WHAT THE TASK REQUIRES ▸ Pick each line that has "objetivos" out of the records.

RECORDS SHOWN ▸
========================================

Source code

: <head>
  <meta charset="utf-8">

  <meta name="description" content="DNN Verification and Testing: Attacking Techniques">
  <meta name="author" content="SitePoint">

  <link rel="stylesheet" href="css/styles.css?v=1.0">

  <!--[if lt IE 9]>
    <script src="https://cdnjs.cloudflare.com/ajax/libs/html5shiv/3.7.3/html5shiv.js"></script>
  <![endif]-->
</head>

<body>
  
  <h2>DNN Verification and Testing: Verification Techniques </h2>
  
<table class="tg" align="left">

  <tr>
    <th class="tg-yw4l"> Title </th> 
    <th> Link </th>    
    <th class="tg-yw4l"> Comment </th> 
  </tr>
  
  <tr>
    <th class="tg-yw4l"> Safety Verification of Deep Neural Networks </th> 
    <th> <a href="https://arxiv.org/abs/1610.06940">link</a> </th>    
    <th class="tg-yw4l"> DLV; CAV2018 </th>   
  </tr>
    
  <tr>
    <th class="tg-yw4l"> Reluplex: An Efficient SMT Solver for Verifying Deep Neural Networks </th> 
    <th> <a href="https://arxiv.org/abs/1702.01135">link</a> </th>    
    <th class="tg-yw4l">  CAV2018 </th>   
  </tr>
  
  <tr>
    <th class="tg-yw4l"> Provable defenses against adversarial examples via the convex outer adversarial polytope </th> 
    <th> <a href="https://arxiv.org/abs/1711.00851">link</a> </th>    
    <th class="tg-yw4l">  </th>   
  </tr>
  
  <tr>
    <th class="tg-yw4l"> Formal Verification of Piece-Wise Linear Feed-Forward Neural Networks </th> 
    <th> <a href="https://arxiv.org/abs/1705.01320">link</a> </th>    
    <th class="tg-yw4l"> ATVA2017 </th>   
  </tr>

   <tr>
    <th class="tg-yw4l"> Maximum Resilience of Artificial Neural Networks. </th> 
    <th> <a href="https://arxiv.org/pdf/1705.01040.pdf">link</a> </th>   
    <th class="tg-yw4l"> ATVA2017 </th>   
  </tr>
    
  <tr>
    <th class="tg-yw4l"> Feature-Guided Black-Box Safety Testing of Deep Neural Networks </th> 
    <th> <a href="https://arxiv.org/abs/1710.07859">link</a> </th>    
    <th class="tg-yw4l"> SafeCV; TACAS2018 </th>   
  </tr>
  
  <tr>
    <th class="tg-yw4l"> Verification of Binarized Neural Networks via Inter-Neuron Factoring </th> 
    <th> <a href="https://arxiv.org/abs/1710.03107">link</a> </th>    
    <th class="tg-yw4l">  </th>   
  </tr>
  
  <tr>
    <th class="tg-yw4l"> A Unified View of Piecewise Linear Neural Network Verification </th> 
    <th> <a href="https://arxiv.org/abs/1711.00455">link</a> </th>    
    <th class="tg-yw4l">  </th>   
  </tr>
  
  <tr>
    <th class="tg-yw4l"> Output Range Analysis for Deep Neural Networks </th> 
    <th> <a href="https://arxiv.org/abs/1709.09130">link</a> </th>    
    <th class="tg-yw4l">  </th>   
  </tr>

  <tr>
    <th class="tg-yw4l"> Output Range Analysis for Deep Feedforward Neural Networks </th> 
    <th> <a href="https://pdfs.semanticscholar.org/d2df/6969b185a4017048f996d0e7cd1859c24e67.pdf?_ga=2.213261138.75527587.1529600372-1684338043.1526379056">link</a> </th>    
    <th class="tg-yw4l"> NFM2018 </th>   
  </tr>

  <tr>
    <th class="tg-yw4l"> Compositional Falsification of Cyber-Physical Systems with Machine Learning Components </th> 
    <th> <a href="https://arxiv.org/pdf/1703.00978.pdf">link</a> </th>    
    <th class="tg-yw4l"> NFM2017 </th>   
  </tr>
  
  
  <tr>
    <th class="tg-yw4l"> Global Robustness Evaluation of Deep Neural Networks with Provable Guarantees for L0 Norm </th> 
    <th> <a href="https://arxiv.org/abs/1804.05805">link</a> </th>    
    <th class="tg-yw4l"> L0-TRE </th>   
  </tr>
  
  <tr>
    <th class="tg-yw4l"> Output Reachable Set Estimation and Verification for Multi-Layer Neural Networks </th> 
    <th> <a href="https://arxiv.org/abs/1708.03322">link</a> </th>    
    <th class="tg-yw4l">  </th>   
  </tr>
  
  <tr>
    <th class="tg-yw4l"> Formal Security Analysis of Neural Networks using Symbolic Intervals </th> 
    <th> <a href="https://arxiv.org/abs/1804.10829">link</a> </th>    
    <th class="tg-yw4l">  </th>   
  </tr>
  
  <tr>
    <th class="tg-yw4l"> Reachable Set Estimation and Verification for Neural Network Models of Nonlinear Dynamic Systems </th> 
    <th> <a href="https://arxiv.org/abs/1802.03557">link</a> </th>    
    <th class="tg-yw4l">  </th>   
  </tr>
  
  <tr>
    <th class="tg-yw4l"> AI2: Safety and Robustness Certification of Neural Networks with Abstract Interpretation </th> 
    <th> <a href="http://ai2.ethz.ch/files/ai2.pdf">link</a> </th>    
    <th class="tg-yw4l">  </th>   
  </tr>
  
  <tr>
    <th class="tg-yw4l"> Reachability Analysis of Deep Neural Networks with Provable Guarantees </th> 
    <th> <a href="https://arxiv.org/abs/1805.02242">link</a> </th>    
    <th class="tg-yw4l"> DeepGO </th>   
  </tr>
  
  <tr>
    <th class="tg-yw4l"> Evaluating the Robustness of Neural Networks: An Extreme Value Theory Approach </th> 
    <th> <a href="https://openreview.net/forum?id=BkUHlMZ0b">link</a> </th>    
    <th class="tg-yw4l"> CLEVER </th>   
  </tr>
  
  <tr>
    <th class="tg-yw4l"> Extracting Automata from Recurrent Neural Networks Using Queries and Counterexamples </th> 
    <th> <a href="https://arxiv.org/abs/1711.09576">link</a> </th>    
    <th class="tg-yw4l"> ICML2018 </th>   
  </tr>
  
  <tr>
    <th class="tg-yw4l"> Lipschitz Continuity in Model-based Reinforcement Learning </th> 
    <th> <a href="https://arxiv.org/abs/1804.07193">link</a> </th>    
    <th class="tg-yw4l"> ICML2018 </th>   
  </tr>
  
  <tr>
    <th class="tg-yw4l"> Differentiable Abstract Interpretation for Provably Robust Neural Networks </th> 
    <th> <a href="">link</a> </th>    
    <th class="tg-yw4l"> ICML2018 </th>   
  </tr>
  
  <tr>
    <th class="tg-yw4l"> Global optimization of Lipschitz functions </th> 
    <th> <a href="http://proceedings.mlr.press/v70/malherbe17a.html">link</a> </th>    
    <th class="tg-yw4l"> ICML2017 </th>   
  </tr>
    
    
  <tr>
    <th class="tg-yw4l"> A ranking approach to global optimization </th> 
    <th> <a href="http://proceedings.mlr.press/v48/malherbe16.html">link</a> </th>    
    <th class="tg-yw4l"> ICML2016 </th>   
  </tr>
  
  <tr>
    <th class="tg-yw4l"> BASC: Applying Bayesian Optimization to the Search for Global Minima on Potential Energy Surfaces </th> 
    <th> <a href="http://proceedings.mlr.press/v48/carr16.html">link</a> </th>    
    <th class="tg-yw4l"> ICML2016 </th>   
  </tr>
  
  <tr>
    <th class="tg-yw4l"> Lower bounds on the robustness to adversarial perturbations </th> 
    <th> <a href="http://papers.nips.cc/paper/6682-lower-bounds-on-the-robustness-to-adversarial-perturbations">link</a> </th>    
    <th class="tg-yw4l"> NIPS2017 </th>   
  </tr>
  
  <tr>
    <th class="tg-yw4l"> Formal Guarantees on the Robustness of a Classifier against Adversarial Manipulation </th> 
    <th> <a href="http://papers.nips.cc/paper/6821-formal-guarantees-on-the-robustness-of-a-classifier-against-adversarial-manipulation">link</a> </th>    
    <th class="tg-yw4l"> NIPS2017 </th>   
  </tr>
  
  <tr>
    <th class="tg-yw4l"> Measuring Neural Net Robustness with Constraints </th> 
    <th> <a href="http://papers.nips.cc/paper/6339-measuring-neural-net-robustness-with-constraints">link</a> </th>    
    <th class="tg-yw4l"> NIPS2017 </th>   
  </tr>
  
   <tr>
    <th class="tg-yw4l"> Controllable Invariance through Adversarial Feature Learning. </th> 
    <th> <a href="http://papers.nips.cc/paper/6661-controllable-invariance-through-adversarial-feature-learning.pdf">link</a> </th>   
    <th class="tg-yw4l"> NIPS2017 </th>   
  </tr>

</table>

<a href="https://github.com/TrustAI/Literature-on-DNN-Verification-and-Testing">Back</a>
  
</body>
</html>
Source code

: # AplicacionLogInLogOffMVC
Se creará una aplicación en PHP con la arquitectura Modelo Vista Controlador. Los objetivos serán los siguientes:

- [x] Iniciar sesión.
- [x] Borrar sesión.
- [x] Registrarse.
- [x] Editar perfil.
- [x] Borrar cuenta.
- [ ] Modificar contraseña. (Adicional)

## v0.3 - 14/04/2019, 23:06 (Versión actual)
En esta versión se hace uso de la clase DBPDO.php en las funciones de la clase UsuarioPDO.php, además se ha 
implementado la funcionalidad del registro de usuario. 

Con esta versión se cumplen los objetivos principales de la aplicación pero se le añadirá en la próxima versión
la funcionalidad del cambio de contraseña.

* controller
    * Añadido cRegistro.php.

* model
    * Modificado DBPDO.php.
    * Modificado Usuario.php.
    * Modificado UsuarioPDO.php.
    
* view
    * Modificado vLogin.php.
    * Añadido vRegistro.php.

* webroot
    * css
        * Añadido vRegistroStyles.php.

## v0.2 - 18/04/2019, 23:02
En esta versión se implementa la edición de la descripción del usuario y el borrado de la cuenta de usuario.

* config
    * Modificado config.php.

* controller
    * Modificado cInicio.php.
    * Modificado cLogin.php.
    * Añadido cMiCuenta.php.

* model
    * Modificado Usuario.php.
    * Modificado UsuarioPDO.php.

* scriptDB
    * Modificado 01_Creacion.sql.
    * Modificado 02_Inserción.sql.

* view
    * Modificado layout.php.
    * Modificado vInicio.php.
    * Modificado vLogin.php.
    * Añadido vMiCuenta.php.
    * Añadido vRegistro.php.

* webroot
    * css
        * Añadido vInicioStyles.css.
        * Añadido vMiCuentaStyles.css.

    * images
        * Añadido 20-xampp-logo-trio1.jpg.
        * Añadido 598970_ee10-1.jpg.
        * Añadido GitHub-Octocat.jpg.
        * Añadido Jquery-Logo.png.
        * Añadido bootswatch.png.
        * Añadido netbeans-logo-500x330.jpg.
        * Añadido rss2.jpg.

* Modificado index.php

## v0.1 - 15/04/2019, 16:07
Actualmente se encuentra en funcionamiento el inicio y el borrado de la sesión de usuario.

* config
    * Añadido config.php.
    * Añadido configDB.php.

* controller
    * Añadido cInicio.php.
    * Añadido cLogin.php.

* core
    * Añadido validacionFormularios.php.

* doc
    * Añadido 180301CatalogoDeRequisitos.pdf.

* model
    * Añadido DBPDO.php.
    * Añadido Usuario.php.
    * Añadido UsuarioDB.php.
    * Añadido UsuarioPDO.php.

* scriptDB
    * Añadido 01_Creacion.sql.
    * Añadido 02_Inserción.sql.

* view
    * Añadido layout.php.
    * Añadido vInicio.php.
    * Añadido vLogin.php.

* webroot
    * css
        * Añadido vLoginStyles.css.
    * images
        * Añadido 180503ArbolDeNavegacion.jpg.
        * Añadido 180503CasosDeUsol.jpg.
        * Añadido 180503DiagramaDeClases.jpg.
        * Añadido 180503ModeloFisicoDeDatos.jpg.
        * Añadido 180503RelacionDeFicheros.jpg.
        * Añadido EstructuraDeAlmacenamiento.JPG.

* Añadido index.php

========================================

ANSWER FOR THE TASK ▸
Se creará una aplicación en PHP con la arquitectura Modelo Vista Controlador. Los objetivos serán los siguientes:
Con esta versión se cumplen los objetivos principales de la aplicación pero se le añadirá en la próxima versión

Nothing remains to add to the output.